Exercise aim =>
Where a line in the listing contains the string "shields", copy that line out.

Segment Open

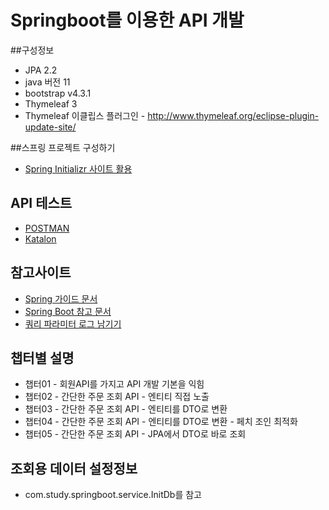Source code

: # Springboot를 이용한 API 개발

##구성정보
* JPA 2.2
* java 버전 11
* bootstrap v4.3.1
* Thymeleaf 3
* Thymeleaf 이클립스 플러그인 - http://www.thymeleaf.org/eclipse-plugin-update-site/

##스프링 프로젝트 구성하기
* [Spring Initializr 사이트 활용](https://start.spring.io/)

## API 테스트
* [POSTMAN](https://www.postman.com/)
* [Katalon](https://www.katalon.com/)

## 참고사이트
* [Spring 가이드 문서](https://spring.io/guides)
* [Spring Boot 참고 문서](https://docs.spring.io/spring-boot/docs/)
* [쿼리 파라미터 로그 남기기](https://github.com/gavlyukovskiy/spring-boot-data-source-decorator)


## 챕터별 설명
* 챕터01 - 회원API를 가지고 API 개발 기본을 익힘
* 챕터02 - 간단한 주문 조회 API - 엔티티 직접 노출
* 챕터03 - 간단한 주문 조회 API - 엔티티를 DTO로 변환
* 챕터04 - 간단한 주문 조회 API - 엔티티를 DTO로 변환 - 페치 조인 최적화
* 챕터05 - 간단한 주문 조회 API - JPA에서 DTO로 바로 조회

## 조회용 데이터 설정정보
* com.study.springboot.service.InitDb를 참고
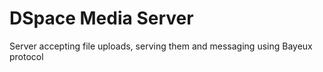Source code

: # DSpace Media Server

Server accepting file uploads, serving them and messaging using Bayeux
protocol
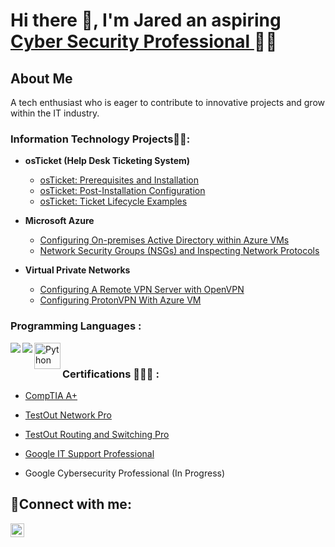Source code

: <h1>Hi there 👋, I'm Jared an aspiring <a href="https://www.linkedin.com/in/jared-bowens-1906641a2/">Cyber Security Professional </a>👨‍💻</h1>

<h2>About Me </h2>
A tech enthusiast who is eager to contribute to innovative projects and grow within the IT industry. 

<h3> Information Technology Projects👨‍💻:</h3>

- <b>osTicket (Help Desk Ticketing System)</b>
  - [osTicket: Prerequisites and Installation](https://github.com/JaredB25/osticket-prereqs)
  - [osTicket: Post-Installation Configuration](https://github.com/JaredB25/post-install-config)
  - [osTicket: Ticket Lifecycle Examples](https://github.com/JaredB25/ticket-lifecycle)
- <b>Microsoft Azure</b>
  - [Configuring On-premises Active Directory within Azure VMs](https://github.com/joshmadakorcc/configure-ad)
  - [Network Security Groups (NSGs) and Inspecting Network Protocols](https://github.com/JaredB25/Azure-networking)
  
- <b>Virtual Private Networks</b>
  - [Configuring A Remote VPN Server with OpenVPN](https://github.com/JaredB25/OpenVPNLab1)
  - [Configuring ProtonVPN With Azure VM](https://github.com/JaredB25/VPNLab1)


<h3> Programming Languages :</h3>

<img align="left" src="https://img.shields.io/badge/C%2B%2B-00599C?style=for-the-badge&logo=c%2B%2B&logoColor=white" />
<img align="left"  src="https://img.shields.io/badge/C%23-239120?style=for-the-badge&logo=csharp&logoColor=white"/> 
<a href="https://www.python.org" target="_blank"><img align="left" alt="Python" height ="42px" src="https://raw.githubusercontent.com/rahul-jha98/github_readme_icons/main/language_and_tools/square/python/python.svg"></a>
<br/>


  <h3> Certifications 👨🏿‍🎓 :</h3>

  - [CompTIA A+](https://www.comptia.org/certifications/a)

  - [TestOut Network Pro](https://certification.testout.com/verifycert/6-1C6-W9GDP)
  - [TestOut Routing and Switching Pro](https://certification.testout.com/verifycert/6-1C6-V4FJ76)
  -  [Google IT Support Professional](https://coursera.org/share/6da11c44ce4f0fa6cc1026ab8215169f)
 -  Google Cybersecurity Professional (In Progress)
    



<h2>🤳Connect with me:</h2>

[<img align="left" alt="Josh | LinkedIn" width="22px" src="https://cdn.jsdelivr.net/npm/simple-icons@v3/icons/linkedin.svg" />][linkedin]


[linkedin]: https://www.linkedin.com/in/jared-bowens-1906641a2/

Segment Closed

Finished task =>
<img align="left" src="https://img.shields.io/badge/C%2B%2B-00599C?style=for-the-badge&logo=c%2B%2B&logoColor=white" />
<img align="left"  src="https://img.shields.io/badge/C%23-239120?style=for-the-badge&logo=csharp&logoColor=white"/> 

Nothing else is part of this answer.